10 Ağustos 2012

Beşiktaş'ın bitmeyen 'güvenlik' sorunu

Beşiktaş\'ın yeni yönetiminin göreve gelişinin ardından yaptığı en sansasyonel çıkışlardan biri de TT Arena\'da oynama isteğiydi

Beşiktaş'ın yeni yönetiminin göreve gelişinin ardından yaptığı en sansasyonel çıkışlardan biri de TT Arena'da oynama isteğiydi.

‘Devlet büyükleri’ni araya sokacak kadar işi ileri götüren yönetim Galatasaray’ın kararlı tutumu karşısında geri çekildi ve aklın yoluna uyarak bu sezon İnönü’de oynayacaklarını açıkladı.

Ardından başkan Fikret Orman önceki gün Hürriyet Gazetesi’ne verdiği röportajda “Beşiktaşlı bu statla gurur duyacak” dedi.

Beşiktaşlılar o statla gurur duyar mı bilemem ama orada çok eğlendiklerini ve kendilerini çok iyi hissettiklerini biliyorum. Orman aynı röportajda geçen yıl çıkan olaylardan dolayı kulübün 8 milyon lira kaybı olduğunu söylerken bazı ‘önlemleri’ de sıralıyordu: “Güvenlik kamerası sayısı 300’e çıktı. Özel güvenlik teşkilatına önemli yetkiler verildi.

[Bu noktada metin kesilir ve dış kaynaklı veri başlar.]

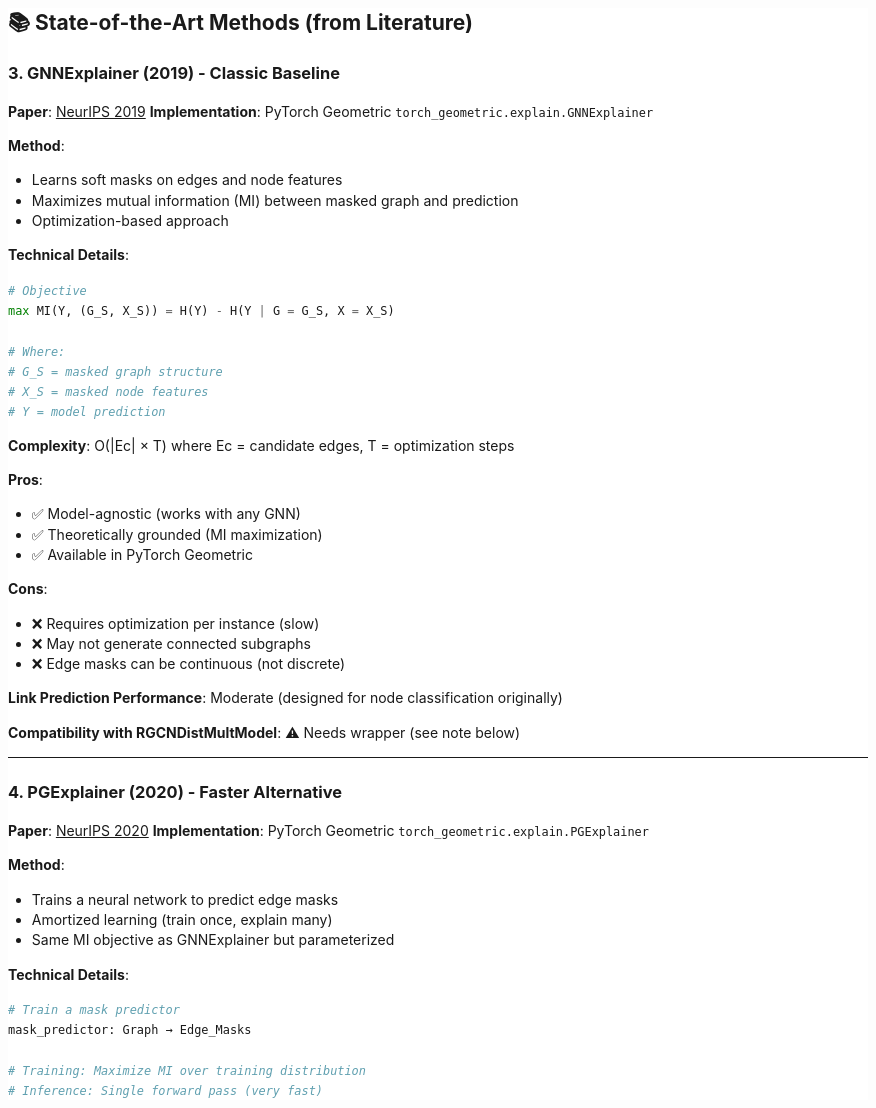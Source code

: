 
## 📚 State-of-the-Art Methods (from Literature)

### **3. GNNExplainer** (2019) - Classic Baseline
**Paper**: [NeurIPS 2019](https://cs.stanford.edu/people/jure/pubs/gnnexplainer-neurips19.pdf)
**Implementation**: PyTorch Geometric `torch_geometric.explain.GNNExplainer`

**Method**:
- Learns soft masks on edges and node features
- Maximizes mutual information (MI) between masked graph and prediction
- Optimization-based approach

**Technical Details**:
```python
# Objective
max MI(Y, (G_S, X_S)) = H(Y) - H(Y | G = G_S, X = X_S)

# Where:
# G_S = masked graph structure
# X_S = masked node features
# Y = model prediction
```

**Complexity**: O(|Ec| × T) where Ec = candidate edges, T = optimization steps

**Pros**:
- ✅ Model-agnostic (works with any GNN)
- ✅ Theoretically grounded (MI maximization)
- ✅ Available in PyTorch Geometric

**Cons**:
- ❌ Requires optimization per instance (slow)
- ❌ May not generate connected subgraphs
- ❌ Edge masks can be continuous (not discrete)

**Link Prediction Performance**: Moderate (designed for node classification originally)

**Compatibility with RGCNDistMultModel**: ⚠️ Needs wrapper (see note below)

---

### **4. PGExplainer** (2020) - Faster Alternative
**Paper**: [NeurIPS 2020](https://arxiv.org/abs/2011.04573)
**Implementation**: PyTorch Geometric `torch_geometric.explain.PGExplainer`

**Method**:
- Trains a neural network to predict edge masks
- Amortized learning (train once, explain many)
- Same MI objective as GNNExplainer but parameterized

**Technical Details**:
```python
# Train a mask predictor
mask_predictor: Graph → Edge_Masks

# Training: Maximize MI over training distribution
# Inference: Single forward pass (very fast)
```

Kimseye bedava bilet verilmedi, verilmeyecek. Bundan sonra başı boş taraftar olmayacak.”

Fikret Orman ilk günden bu yana bu ‘güvenlik meselesi’ni Beşiktaş’ın temel sorunlarından biri olarak anlatmayı sürdürürken diğer yöneticiler de her fırsatta ‘taraftardan dert yanmayı’ ihmal etmiyor.

Sunulan fotoğraf şu; yıllardır o tribünlere giden aralarında benim de bulunduğum insanlar bugüne kadar sanki tesadüfen hayatta kaldık. Ailelerimiz bizler için yüklü miktarda sadaka ödememiş olsaydı belki de bugünleri göremeyecektik!

Her statta olduğu gibi İnönü tribünlerinde de zaman zaman suç içeriği taşıyan olaylar yaşanır. Bunlar ‘kişisel eylemlerdir’ ve eğer bir suç varsa işleyen(ler)de bellidir. Haliyle herkesi suçlu gibi sunmak ve bu ‘güvenlik meselesi’ne bu kadar sıklıkla vurgu yapmak kimseye fayda sağlamaz. Hele de tribünlerin önemli/önemsiz maç ayrımı yapmadan doldurulması gereken bir yılda...

Bu bağlamda Orman’ın aynı röportajda sözünü ettiği ‘tribün yaşamının iyileştirilmesi’ konusunda yapılanları öne çıkarmak daha elzemdir diye düşünüyorum. Bir de şu bitmek tükenmek bilmez Ricardo Quaresma sorunu... Hemen her gün Beşiktaşlılar en az iki üç gazetede bir Q7 haberi okuyor. Evet anladık, yönetim kurulu da Samet Aybaba da Quaresma’yı takımda istemiyor. Artık bu yöndeki sorulara ısrarla yanıt vererek meseleyi sürekli sıcak tutmak yerine ‘çözüm için neler yapılacağını’ anlatmak daha doğru olmaz mı?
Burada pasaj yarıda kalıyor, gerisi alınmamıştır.